In-story information
- Species: Kree
- Team affiliations: Lunatic Legion

= Bron-Char =

Bron-Char is a fictional character appearing in American comic books published by Marvel Comics. Created by writer Mark Waid and artist Joe Kubert, the character debuted in Avengers #364 (July 1993). He was a member of the Lunatic Legion. He destroyed one of Captain America's shields.

The character was portrayed by Rune Temte in the Marvel Cinematic Universe film Captain Marvel (2019).

==Publication history==
The character first appeared in Avengers #364 (July 1993), and was created by writer Mark Waid and artist Joe Kubert. He was introduced as part of the Lunatic Legion during the "Live Kree or Die" story arc.

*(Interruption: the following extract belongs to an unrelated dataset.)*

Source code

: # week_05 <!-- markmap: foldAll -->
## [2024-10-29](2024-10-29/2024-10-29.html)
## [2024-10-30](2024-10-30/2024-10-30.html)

==Fictional character biography==
Bron Char was with the second lineup of the Lunatic Legion led by Galen-Kor when they attacked the Cape Canaveral base, and he ambushed Captain America and smashed the triangular shield that he was carrying at the time. He battered Captain America initially, but when Captain America saw how many people the Kree had been experimenting on, he became furious and beat Bron-Char badly.

==Powers and abilities==
Bron-Char has considerable strength for a Kree.

==In other media==
Bron-Char appears in Captain Marvel, portrayed by Rune Temte. This version is an expert in hand-to-hand combat and is a member of Starforce alongside Yon-Rogg, Carol Danvers (then known as "Vers"), Att-Lass, Minn-Erva, and Korath. While on a mission to the planet Torfa to rescue a Kree scout, Starforce is ambushed by a group of Skrulls, who capture Danvers. After she escapes and crash-lands on Earth, Starforce head there to rescue her. However, as Danvers had discovered the truth of the Kree's war with the Skrulls and her true identity, she fights her former team and subdues Bron-Char.